THE PROBLEM –
Your reply should be an exact copy of every entry, with the pictures removed.

DATA –
┌────────

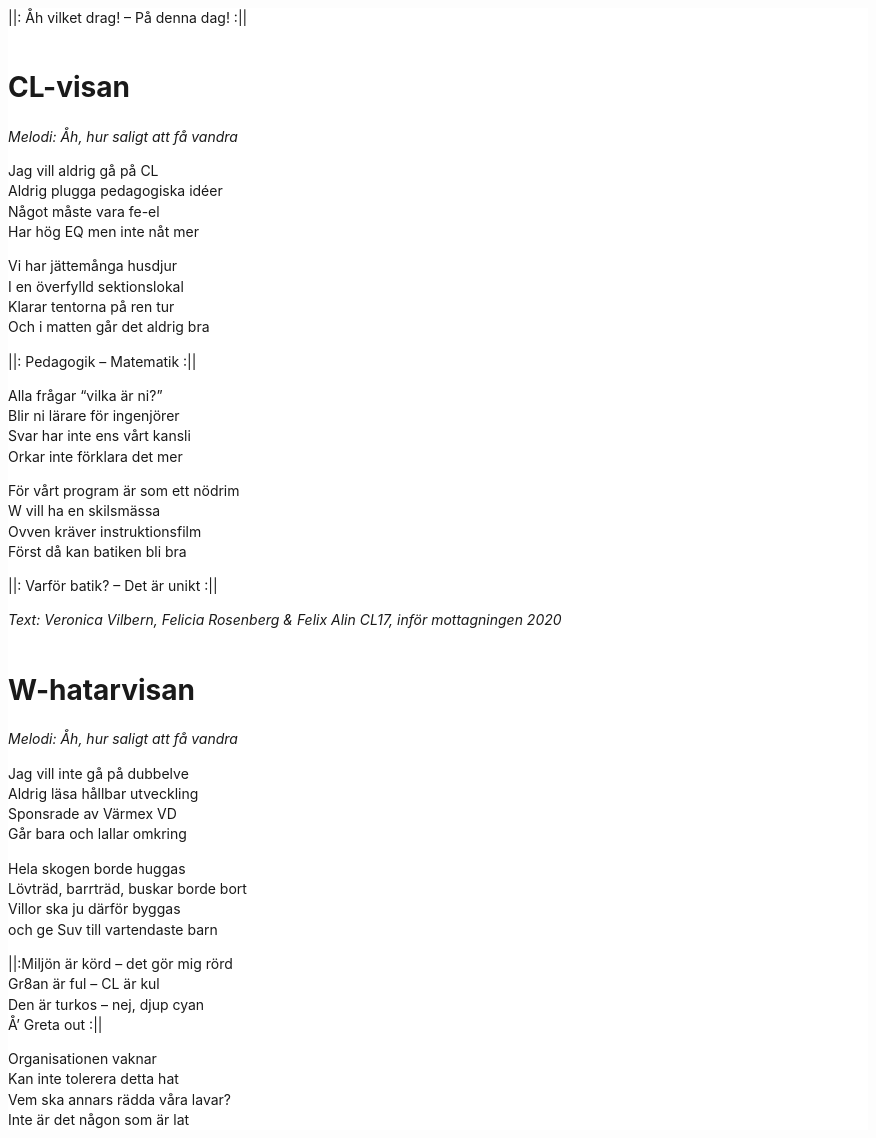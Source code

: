 ||: Åh vilket drag! – På denna dag! :||

# CL-visan

_Melodi: Åh, hur saligt att få vandra_

Jag vill aldrig gå på CL  
Aldrig plugga pedagogiska idéer  
Något måste vara fe-el  
Har hög EQ men inte nåt mer

Vi har jättemånga husdjur  
I en överfylld sektionslokal  
Klarar tentorna på ren tur  
Och i matten går det aldrig bra

||: Pedagogik – Matematik :||

Alla frågar “vilka är ni?”  
Blir ni lärare för ingenjörer  
Svar har inte ens vårt kansli  
Orkar inte förklara det mer

För vårt program är som ett nödrim  
W vill ha en skilsmässa  
Ovven kräver instruktionsfilm  
Först då kan batiken bli bra

||: Varför batik? – Det är unikt :||

_Text: Veronica Vilbern, Felicia Rosenberg & Felix Alin CL17, inför mottagningen 2020_

# W-hatarvisan

_Melodi: Åh, hur saligt att få vandra_

Jag vill inte gå på dubbelve  
Aldrig läsa hållbar utveckling  
Sponsrade av Värmex VD  
Går bara och lallar omkring

Hela skogen borde huggas  
Lövträd, barrträd, buskar borde bort  
Villor ska ju därför byggas  
och ge Suv till vartendaste barn

||:Miljön är körd – det gör mig rörd  
Gr8an är ful – CL är kul  
Den är turkos – nej, djup cyan  
Å’ Greta out :||

Organisationen vaknar  
Kan inte tolerera detta hat  
Vem ska annars rädda våra lavar?  
Inte är det någon som är lat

└────────

SOLUTION TO THE EXERCISE –
Source code

: ||: Åh vilket drag! – På denna dag! :||

# CL-visan

_Melodi: Åh, hur saligt att få vandra_

Jag vill aldrig gå på CL  
Aldrig plugga pedagogiska idéer  
Något måste vara fe-el  
Har hög EQ men inte nåt mer

Vi har jättemånga husdjur  
I en överfylld sektionslokal  
Klarar tentorna på ren tur  
Och i matten går det aldrig bra

||: Pedagogik – Matematik :||

Alla frågar “vilka är ni?”  
Blir ni lärare för ingenjörer  
Svar har inte ens vårt kansli  
Orkar inte förklara det mer

För vårt program är som ett nödrim  
W vill ha en skilsmässa  
Ovven kräver instruktionsfilm  
Först då kan batiken bli bra

||: Varför batik? – Det är unikt :||

_Text: Veronica Vilbern, Felicia Rosenberg & Felix Alin CL17, inför mottagningen 2020_

# W-hatarvisan

_Melodi: Åh, hur saligt att få vandra_

Jag vill inte gå på dubbelve  
Aldrig läsa hållbar utveckling  
Sponsrade av Värmex VD  
Går bara och lallar omkring

Hela skogen borde huggas  
Lövträd, barrträd, buskar borde bort  
Villor ska ju därför byggas  
och ge Suv till vartendaste barn

||:Miljön är körd – det gör mig rörd  
Gr8an är ful – CL är kul  
Den är turkos – nej, djup cyan  
Å’ Greta out :||

Organisationen vaknar  
Kan inte tolerera detta hat  
Vem ska annars rädda våra lavar?  
Inte är det någon som är lat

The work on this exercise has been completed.